Abdon Nababan, Sekjen AM AN dalam Simposium Masyarakat Adat di Kongres AMAN V di Deli Serdang. Foto: Ayat S Karokaro

 

RUU Masyarakat Adat mendesak

Soal RUU masyarakat adat juga jadi bahasan dalam simposium ini. Kini, RUU ini masuk Prolegnas 2017. Versi terakhir draf RUU ini diperbaharui November 2016.

Rikardo Simarmata, tim penyusun draf RUU Masyarakat Adat mengatakan, dua minggu lalu ada dengar pendapat DPR soal RUU Masyarakat Adat dengan AMAN.

“Draf versi akhir RUU ini terakhir disebut RUU Masyarakat Adat, bukan lagi RUU Pengakuan dan Perlindungan Masyarakat Hukum Adat,” katanya.

Tujuan UU ini, katanya, mewujudkan amanat konstitusi mensejahterakan rakyat Indonesia. “Jadi kalau UU ini ada, seluruh UU dan mengatur soal masyarakat adat, harus mengacu pada UU ini.
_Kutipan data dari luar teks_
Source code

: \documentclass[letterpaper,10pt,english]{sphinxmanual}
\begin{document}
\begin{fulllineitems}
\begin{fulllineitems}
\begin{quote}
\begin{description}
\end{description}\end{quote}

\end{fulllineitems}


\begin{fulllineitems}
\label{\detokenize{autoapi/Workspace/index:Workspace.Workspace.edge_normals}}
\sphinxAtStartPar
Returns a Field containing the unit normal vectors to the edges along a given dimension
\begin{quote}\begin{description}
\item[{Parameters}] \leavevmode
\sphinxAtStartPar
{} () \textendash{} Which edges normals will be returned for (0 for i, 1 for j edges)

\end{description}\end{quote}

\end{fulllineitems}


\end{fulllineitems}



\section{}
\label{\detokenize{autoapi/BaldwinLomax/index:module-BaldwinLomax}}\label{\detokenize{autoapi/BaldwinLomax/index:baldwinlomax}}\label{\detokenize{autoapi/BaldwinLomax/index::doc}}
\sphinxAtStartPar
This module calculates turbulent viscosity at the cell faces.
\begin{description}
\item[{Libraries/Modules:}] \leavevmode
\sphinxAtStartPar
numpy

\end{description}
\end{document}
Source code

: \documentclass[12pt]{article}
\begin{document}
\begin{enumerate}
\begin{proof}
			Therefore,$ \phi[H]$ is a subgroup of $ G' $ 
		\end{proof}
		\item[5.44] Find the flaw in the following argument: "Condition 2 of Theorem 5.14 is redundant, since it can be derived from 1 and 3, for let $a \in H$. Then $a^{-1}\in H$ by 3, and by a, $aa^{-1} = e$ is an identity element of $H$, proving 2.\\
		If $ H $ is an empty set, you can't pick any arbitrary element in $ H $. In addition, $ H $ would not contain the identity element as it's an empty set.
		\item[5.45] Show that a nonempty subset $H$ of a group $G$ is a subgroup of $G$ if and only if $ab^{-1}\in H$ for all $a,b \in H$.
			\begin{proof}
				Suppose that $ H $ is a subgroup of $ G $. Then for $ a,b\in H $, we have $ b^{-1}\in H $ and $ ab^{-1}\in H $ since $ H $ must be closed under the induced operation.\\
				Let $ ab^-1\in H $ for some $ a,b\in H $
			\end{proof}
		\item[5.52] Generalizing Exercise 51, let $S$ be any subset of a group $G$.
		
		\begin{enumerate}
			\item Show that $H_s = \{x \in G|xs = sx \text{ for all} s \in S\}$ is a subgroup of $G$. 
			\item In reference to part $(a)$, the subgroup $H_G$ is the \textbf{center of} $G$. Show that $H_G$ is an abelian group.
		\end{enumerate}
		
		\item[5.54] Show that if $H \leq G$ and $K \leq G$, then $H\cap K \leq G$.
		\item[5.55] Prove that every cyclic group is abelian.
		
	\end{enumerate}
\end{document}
Tak ada lagi namanya tumpang tindih dan ketidaksinergisan.”

Rikardo berharap, lewat Kongres ini bisa menghasilkan masukan-masukan untuk menyempurnakan draf RUU. Draf saat ini, sudah menegaskan putusan MK-35 bahwa masyarakat adat adalah subyek hukum.
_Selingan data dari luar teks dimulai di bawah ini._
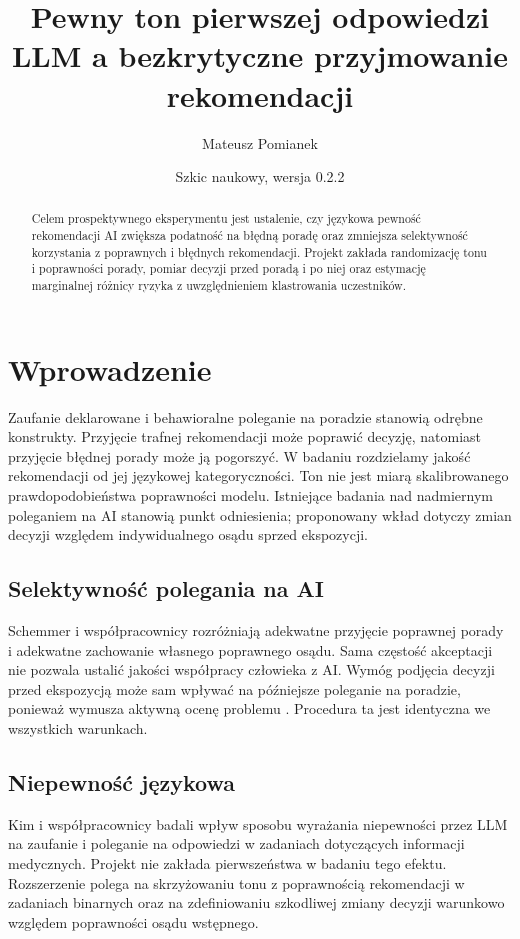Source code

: \documentclass[11pt,a4paper]{article}
\title{Pewny ton pierwszej odpowiedzi LLM a bezkrytyczne przyjmowanie rekomendacji}
\author{Mateusz Pomianek}
\date{Szkic naukowy, wersja 0.2.2}
\begin{document}
\maketitle
\begin{abstract}
Celem prospektywnego eksperymentu jest ustalenie, czy językowa pewność rekomendacji AI zwiększa podatność na błędną poradę oraz zmniejsza selektywność korzystania z poprawnych i błędnych rekomendacji. Projekt zakłada randomizację tonu i poprawności porady, pomiar decyzji przed poradą i po niej oraz estymację marginalnej różnicy ryzyka z uwzględnieniem klastrowania uczestników.
\end{abstract}
\section{Wprowadzenie}
Zaufanie deklarowane i behawioralne poleganie na poradzie stanowią odrębne konstrukty. Przyjęcie trafnej rekomendacji może poprawić decyzję, natomiast przyjęcie błędnej porady może ją pogorszyć. W badaniu rozdzielamy jakość rekomendacji od jej językowej kategoryczności. Ton nie jest miarą skalibrowanego prawdopodobieństwa poprawności modelu. Istniejące badania nad nadmiernym poleganiem na AI \cite{overreliance} stanowią punkt odniesienia; proponowany wkład dotyczy zmian decyzji względem indywidualnego osądu sprzed ekspozycji.
\subsection{Selektywność polegania na AI}
Schemmer i współpracownicy \cite{schemmer} rozróżniają adekwatne przyjęcie poprawnej porady i adekwatne zachowanie własnego poprawnego osądu. Sama częstość akceptacji nie pozwala ustalić jakości współpracy człowieka z AI. Wymóg podjęcia decyzji przed ekspozycją może sam wpływać na późniejsze poleganie na poradzie, ponieważ wymusza aktywną ocenę problemu \cite{bucinca}. Procedura ta jest identyczna we wszystkich warunkach.
\subsection{Niepewność językowa}
Kim i współpracownicy \cite{kim} badali wpływ sposobu wyrażania niepewności przez LLM na zaufanie i poleganie na odpowiedzi w zadaniach dotyczących informacji medycznych. Projekt nie zakłada pierwszeństwa w badaniu tego efektu. Rozszerzenie polega na skrzyżowaniu tonu z poprawnością rekomendacji w zadaniach binarnych oraz na zdefiniowaniu szkodliwej zmiany decyzji warunkowo względem poprawności osądu wstępnego.
\end{document}

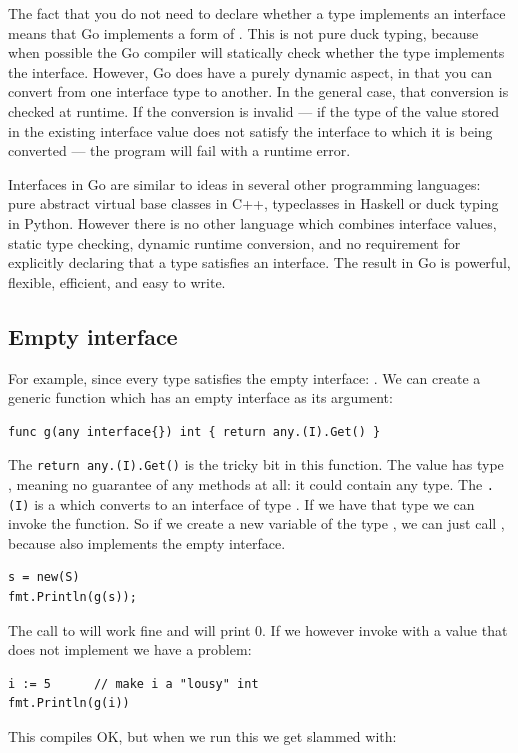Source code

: The fact that you do not need to declare whether a type implements an
interface means that Go implements a form of . This is not
pure duck typing, because when possible the Go compiler will statically
check whether the type implements the interface. However, Go does have a
purely dynamic aspect, in that you can convert from one interface type
to another. In the general case, that conversion is checked at runtime.
If the conversion is invalid --- if the type of the value stored in the
existing interface value does not satisfy the interface to which it is
being converted --- the program will fail with a runtime error.

Interfaces in Go are similar to ideas in several other programming languages:
pure abstract virtual base classes in C++, typeclasses in Haskell or duck typing
in Python. However there is no other language which combines
interface values, static type checking, dynamic runtime conversion, and no
requirement for explicitly declaring that a type satisfies an interface. The
result in Go is powerful, flexible, efficient, and easy to write.

\subsection{Empty interface}
For example, since every type satisfies the empty interface:
. We can create a generic function which 
has an empty interface as its argument:
\begin{lstlisting}[caption=A function with a empty interface
argument,label=src:interface empty]
func g(any interface{}) int { return any.(I).Get() }
\end{lstlisting}
The \lstinline{return any.(I).Get()} is the tricky bit in this function.
The value  has type , meaning no guarantee
of any methods at all: it could contain any type. The \lstinline{.(I)}
is a  which converts  to an interface of
type . If we have that type we can invoke the 
function.
So if we create a new variable of the type , we can just
call , because  also implements the empty interface.
\begin{lstlisting}
s = new(S)
fmt.Println(g(s));
\end{lstlisting}
The call to  will work fine and will print 0. If we however
invoke  with a value that does not implement  we have
a problem:
\begin{lstlisting}[caption=Failing to implement an interface,label=src:interface fail]
i := 5		// make i a "lousy" int
fmt.Println(g(i))
\end{lstlisting}
This compiles OK, but when we run this we get slammed with:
“Implikasinya masyarakat adat harus diakui hak-hak terutama terhadap hak atas sumber daya alam.”

Menurut dia, draf RUU ini sudah mengakui hak-hak dasar masyarakat adat yang harus dilaksanakan Negara seperti hak SDA, pembangunan, kesehatan, pendidikan, lingkungan hidup, kebudayaan dan pengetahuan tradisional. “Hak-hak ini merupakan pengakuan masyarakat adat sebagai individu, juga sebagai kolektif.”

UU ini, menugaskan Negara memulihkan hak masyarakat adat yang masa lampau terabaikan.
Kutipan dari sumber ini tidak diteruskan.